Abstract: Distributed services play a key role in HPC architectures by decoupling functionality from application codes. They not only preserve and share state across application executions, but also encourage resource and software disaggregation so that applications can focus on the computational tasks at hand. Parallel file systems are the most prominent and successful examples of distributed HPC services. They face extraordinary demands in terms of scale, performance, availability, and generality, however. Those demands have led them towards increasingly sophisticated, but monolithic, one-size-fits-all designs, backed by decades of engineering, that cannot be readily customized to the diverse needs of today’s HPC applications.

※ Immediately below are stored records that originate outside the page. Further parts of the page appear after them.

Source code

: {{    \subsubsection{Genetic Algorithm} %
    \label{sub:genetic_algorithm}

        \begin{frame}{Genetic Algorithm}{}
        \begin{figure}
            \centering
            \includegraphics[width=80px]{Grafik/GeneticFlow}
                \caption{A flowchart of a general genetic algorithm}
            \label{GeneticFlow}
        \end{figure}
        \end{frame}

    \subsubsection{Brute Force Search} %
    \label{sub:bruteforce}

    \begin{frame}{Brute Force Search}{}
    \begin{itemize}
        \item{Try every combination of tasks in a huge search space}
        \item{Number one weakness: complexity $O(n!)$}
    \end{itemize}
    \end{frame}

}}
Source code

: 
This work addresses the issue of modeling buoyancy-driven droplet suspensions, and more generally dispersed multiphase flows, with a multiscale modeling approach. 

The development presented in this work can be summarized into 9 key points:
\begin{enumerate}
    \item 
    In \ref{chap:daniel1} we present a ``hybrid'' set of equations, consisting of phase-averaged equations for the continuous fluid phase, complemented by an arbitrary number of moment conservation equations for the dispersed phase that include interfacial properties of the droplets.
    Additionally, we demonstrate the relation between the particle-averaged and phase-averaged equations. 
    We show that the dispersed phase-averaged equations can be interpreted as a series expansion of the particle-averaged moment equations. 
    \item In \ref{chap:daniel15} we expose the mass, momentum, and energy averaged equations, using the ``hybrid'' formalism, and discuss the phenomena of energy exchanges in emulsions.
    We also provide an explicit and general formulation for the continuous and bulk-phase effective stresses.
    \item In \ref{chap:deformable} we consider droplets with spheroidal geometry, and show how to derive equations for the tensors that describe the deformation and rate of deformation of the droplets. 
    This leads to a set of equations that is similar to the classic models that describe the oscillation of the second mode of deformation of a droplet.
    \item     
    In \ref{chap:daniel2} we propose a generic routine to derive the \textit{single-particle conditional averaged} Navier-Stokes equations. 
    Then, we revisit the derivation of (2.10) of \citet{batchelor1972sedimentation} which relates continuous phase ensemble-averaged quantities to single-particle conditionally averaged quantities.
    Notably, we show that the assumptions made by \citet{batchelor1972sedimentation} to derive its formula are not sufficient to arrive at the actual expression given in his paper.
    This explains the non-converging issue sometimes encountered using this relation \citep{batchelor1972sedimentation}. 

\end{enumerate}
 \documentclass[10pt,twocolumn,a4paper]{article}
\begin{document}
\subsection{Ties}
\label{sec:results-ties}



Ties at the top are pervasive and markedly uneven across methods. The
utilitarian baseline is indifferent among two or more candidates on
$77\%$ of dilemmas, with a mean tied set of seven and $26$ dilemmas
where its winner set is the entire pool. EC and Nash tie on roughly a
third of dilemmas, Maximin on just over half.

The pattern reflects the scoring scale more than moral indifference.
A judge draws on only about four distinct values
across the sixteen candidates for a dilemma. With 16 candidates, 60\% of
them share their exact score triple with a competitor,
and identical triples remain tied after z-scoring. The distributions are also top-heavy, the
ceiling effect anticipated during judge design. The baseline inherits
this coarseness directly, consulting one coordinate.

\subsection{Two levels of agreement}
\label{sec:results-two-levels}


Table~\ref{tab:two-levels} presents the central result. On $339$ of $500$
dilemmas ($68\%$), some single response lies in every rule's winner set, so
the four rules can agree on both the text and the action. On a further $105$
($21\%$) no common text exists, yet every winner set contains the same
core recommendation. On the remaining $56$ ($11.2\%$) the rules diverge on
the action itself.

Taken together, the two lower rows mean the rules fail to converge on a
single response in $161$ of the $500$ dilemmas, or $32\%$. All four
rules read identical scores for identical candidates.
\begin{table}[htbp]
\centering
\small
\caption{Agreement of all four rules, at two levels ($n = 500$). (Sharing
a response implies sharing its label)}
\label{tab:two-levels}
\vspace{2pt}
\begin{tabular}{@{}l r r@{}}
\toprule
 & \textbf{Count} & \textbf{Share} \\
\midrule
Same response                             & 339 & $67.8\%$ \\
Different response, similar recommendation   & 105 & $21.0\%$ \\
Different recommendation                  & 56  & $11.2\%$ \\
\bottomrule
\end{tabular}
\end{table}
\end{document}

The MCS Mochi project is rethinking this state of the practice in HPC data services by making it possible to rapidly construct specialized, composable data services to augment existing platform capabilities. This talk will explore why this approach is crucial to unlocking the potential of data-intensive scientific computing. It will also explore the technical hurdles that must be overcome to balance agility, robustness, and performance without compromising the production characteristics that users have come to expect from conventional data services.
This seminar is the first of a two-part series. Next week’s CS Seminar, presented by Matthieu Dorier, will take a deeper dive into Mochi by focusing on some successful services built over the years, including a storage service tailored to high energy physics applications, and a data staging service enabling elastic in-transit analysis.